The Work of Missions
1. Missionary Motives.
The true missionary must first conquer sin in his own life before he can successfully combat it in the lives of others. The missionary motives are naturally derived from the Word of God and from the new life that is born within the hearts of the missionaries, in connection with the condition of those who are the objects of missionary efforts.
In the Word of God we find the great commission that Christ gave His disciples to preach the Gospel to all nations (Matthew 28:19). The missionary goes out first of all because it is the command of his King.
But the new life of the missionary operates in various ways also as a motive:
(1) The grace that fills his heart is of a communicative character.
(2) The holiness of his new life reacts strongly against sin in the world and naturally seeks to create a holy atmosphere in which it can flourish.
(3) This new life feels that it is responsible also for sin in the lives of others, and therefore impels one to conquer sin in the world of unbelief.
(4) That new life, as it exists in the lives of individuals, is conscious of the fact that it forms but an insignificant part of the body of Christ, and necessarily seeks to complete itself.
2. The Great Importance of Missionary Work.
This work is very important, first of all, for Christ, for in it He sees the good pleasure of Jehovah prosper in His hand. It is the ingathering of the fruits of His labors, the increase of His subjects and the completion of His body.
It is very significant too for the Church--it promotes her growth, leads her on to completeness and strengthens her by increasing the number of the soldiers of the cross.
It is of the utmost importance for the nations that are won for Christ. New life is born within them; new light kindled in their hearts.

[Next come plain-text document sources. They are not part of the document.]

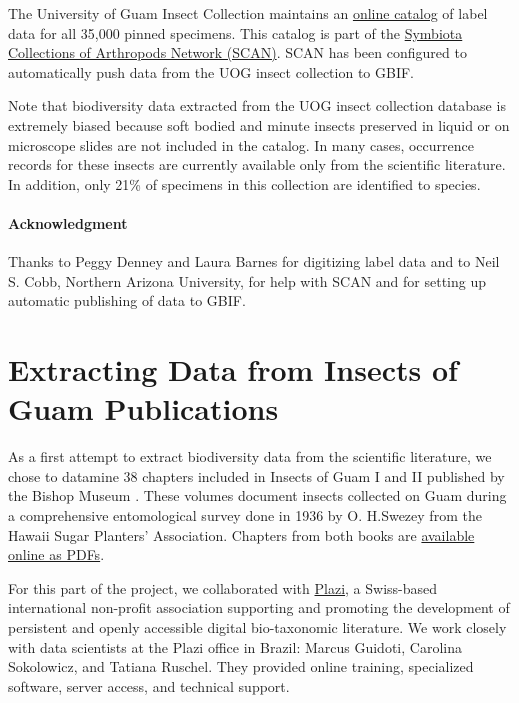\documentclass[12pt,letterpaper,english,bibliography=totocnumbered, abstract=on]{scrartcl}
\begin{document}
The University of Guam Insect Collection maintains an \href{https://scan-bugs.org/portal/collections/misc/collprofiles.php?collid=180}{online catalog} of label data for all 35,000 pinned specimens. This catalog is part of the \href{https://scan-bugs.org/portal/}{Symbiota Collections of Arthropods Network (SCAN)}. SCAN has been configured to automatically push data from the UOG insect collection to GBIF.

Note that biodiversity data extracted from the UOG insect collection database is extremely biased because soft bodied and minute insects preserved in liquid or on microscope slides are not included in the catalog. In many cases, occurrence records for these insects are currently available only from the scientific literature. In addition, only 21\% of specimens in this collection are identified to species.

\paragraph{Acknowledgment} Thanks to Peggy Denney and Laura Barnes for digitizing label data and to Neil S. Cobb, Northern Arizona University, for help with SCAN and for setting up automatic publishing of data to GBIF.





\pagebreak
\section{Extracting Data from Insects of Guam Publications}
\newrefsection[my.bib]

As a first attempt to extract biodiversity data from the scientific literature, we chose to datamine 38 chapters included in Insects of Guam I and II published by the Bishop Museum \cite{swezey1942insects, swezey1946insects}. These volumes document insects collected on Guam during a comprehensive entomological survey done in 1936 by O. H.Swezey from the Hawaii Sugar Planters' Association. Chapters from both books are \href{http://hbs.bishopmuseum.org/pubs-online/bpbm-bulletins.html}{available online as PDFs}.

For this part of the project, we collaborated with \href{https://en.wikipedia.org/wiki/Plazi}{Plazi}, a Swiss-based international non-profit association supporting and promoting the development of persistent and openly accessible digital bio-taxonomic literature. We work closely with data scientists at the Plazi office in Brazil: Marcus Guidoti, Carolina Sokolowicz, and Tatiana Ruschel. They provided online training, specialized software, server access, and technical support.
\end{document}
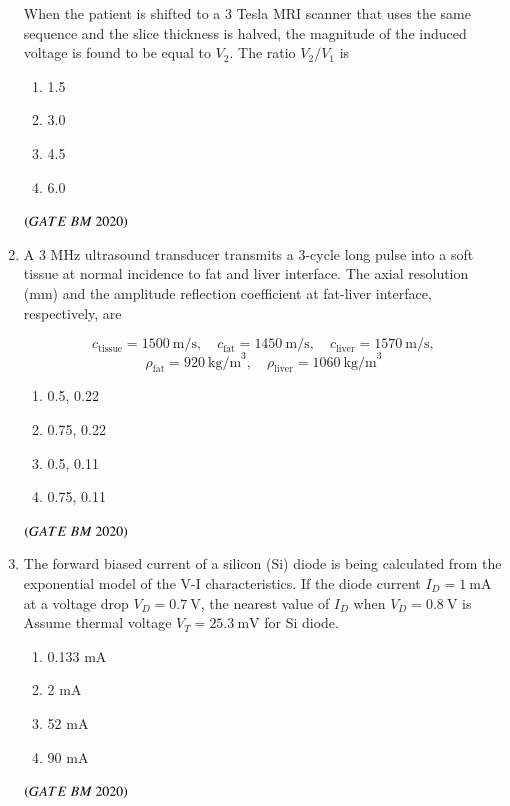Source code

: \documentclass[journal,12pt,onecolumn]{IEEEtran}
\theoremstyle{remark}
\begin{document}
\begin{enumerate}
When the patient is shifted to a 3 Tesla MRI scanner that uses the same sequence 
and the slice thickness is halved, the magnitude of the induced voltage is found 
to be equal to $V_2$. The ratio $V_2/V_1$ is
\begin{enumerate}[label=\alph*)] 
\item\hspace{0.5cm}1.5
\item\hspace{0.5cm}3.0
\item\hspace{0.5cm}4.5
\item\hspace{0.5cm}6.0
\end{enumerate}
 \hfill $\left(GATE\ BM\ 2020\right)$
 
\item A 3 MHz ultrasound transducer transmits a 3-cycle long pulse into a soft tissue at 
normal incidence to fat and liver interface. The axial resolution (mm) and the 
amplitude reflection coefficient at fat-liver interface, respectively, are

\[
c_{\text{tissue}} = 1500 \ \text{m/s}, \quad 
c_{\text{fat}} = 1450 \ \text{m/s}, \quad 
c_{\text{liver}} = 1570 \ \text{m/s},
\]
\[
\rho_{\text{fat}} = 920 \ \text{kg/m}^3, \quad 
\rho_{\text{liver}} = 1060 \ \text{kg/m}^3
\]

\begin{enumerate}[label=\alph*)] 
\item\hspace{0.5cm}0.5, 0.22
\item\hspace{0.5cm}0.75, 0.22
\item\hspace{0.5cm}0.5, 0.11
\item\hspace{0.5cm}0.75, 0.11
\end{enumerate}
 \hfill $\left(GATE\ BM\ 2020\right)$
 
\item The forward biased current of a silicon (Si) diode is being calculated from the 
exponential model of the V-I characteristics. If the diode current $I_D = 1 \ \text{mA}$ 
at a voltage drop $V_D = 0.7 \ \text{V}$, the nearest value of $I_D$ when 
$V_D = 0.8 \ \text{V}$ is\\

Assume thermal voltage $V_T = 25.3 \ \text{mV}$ for Si diode.
\begin{enumerate}[label=\alph*)] 
\item\hspace{0.5cm}0.133 mA
\item\hspace{0.5cm}2 mA
\item\hspace{0.5cm}52 mA
\item\hspace{0.5cm}90 mA
\end{enumerate}
 \hfill $\left(GATE\ BM\ 2020\right)$
 

\end{enumerate}
\end{document}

Schools are opened for the education of their children, their moral life is raised to a higher level and their religion is purified.
3. The Factors on Which Missionary Victory Depends.
Negatively we can say that spiritual victory does not depend on the sword or on persecution. Neither does it, in the last analysis, depend on any efforts of man, such as great oratory, educational activities or measures of social reform.
Positively it does depend, first of all, on the grace of God, operating in the hearts of the missionaries, of those that support the work of missions and of those that are the objects of missionary efforts. And in the second place on the preaching of the Gospel of Jesus Christ in its purity. Some of the above named agencies may, of course, aid in the work.